Search the entries below. Return every line that has "fundamental" in it.

---- Records shown

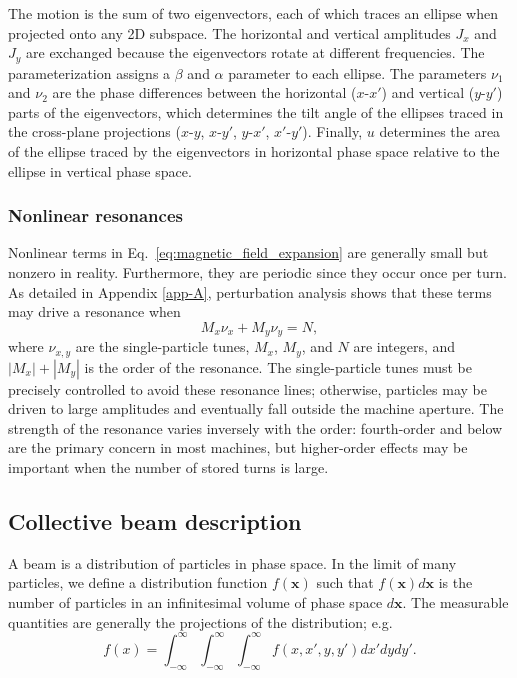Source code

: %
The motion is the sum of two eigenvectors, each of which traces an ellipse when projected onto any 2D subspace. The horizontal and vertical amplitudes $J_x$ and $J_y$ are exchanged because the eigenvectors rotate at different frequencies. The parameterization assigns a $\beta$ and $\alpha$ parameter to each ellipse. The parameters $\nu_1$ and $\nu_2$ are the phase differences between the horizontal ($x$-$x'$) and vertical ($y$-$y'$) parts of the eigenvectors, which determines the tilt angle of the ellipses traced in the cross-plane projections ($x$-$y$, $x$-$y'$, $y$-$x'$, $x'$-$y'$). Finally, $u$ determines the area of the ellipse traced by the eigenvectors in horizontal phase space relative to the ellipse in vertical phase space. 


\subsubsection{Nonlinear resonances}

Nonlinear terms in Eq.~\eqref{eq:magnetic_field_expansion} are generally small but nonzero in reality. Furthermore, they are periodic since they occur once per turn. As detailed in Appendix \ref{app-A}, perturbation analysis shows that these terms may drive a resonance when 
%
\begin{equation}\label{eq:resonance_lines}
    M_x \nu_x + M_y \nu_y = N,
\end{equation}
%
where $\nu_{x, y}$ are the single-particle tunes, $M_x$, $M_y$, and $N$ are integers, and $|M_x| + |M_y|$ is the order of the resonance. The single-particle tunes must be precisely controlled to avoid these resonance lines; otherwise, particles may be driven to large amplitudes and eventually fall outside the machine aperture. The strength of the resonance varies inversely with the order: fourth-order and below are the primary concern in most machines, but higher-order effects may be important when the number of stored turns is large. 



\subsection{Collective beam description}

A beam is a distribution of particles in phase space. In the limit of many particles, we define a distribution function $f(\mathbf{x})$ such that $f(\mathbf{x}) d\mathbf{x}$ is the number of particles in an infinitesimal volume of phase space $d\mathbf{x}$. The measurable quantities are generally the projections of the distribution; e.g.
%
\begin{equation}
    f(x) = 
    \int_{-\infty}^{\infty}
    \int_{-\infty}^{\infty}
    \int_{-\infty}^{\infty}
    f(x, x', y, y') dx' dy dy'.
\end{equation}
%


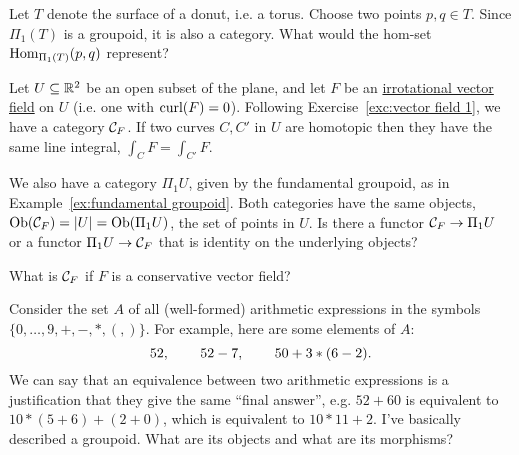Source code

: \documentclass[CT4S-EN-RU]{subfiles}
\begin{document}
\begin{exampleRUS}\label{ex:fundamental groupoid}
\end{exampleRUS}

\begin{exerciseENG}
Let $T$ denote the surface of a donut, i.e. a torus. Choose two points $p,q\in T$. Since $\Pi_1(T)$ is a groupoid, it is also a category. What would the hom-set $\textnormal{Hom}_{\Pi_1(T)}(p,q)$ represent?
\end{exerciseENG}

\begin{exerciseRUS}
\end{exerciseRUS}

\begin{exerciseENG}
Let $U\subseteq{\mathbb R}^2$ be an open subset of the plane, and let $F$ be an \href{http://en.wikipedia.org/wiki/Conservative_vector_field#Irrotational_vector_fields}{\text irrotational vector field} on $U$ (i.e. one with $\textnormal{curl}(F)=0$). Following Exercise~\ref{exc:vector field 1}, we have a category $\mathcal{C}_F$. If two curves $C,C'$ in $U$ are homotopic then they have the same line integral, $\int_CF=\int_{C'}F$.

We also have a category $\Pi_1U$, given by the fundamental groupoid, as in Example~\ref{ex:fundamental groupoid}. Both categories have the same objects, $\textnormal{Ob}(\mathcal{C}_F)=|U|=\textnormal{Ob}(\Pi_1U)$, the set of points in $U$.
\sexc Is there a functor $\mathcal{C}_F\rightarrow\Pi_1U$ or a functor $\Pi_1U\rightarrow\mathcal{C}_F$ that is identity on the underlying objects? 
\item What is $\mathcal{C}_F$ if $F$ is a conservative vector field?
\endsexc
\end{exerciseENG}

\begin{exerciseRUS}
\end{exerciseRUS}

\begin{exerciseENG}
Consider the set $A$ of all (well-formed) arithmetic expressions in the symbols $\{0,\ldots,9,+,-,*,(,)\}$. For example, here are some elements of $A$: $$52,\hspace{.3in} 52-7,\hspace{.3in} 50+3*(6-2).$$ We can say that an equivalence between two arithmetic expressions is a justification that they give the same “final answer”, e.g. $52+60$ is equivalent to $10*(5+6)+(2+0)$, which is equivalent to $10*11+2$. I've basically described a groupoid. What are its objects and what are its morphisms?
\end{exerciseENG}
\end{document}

--------

#### [Answer]
\begin{exampleRUS}\label{ex:fundamental groupoid}
We also have a category $\Pi_1U$, given by the fundamental groupoid, as in Example~\ref{ex:fundamental groupoid}. Both categories have the same objects, $\textnormal{Ob}(\mathcal{C}_F)=|U|=\textnormal{Ob}(\Pi_1U)$, the set of points in $U$.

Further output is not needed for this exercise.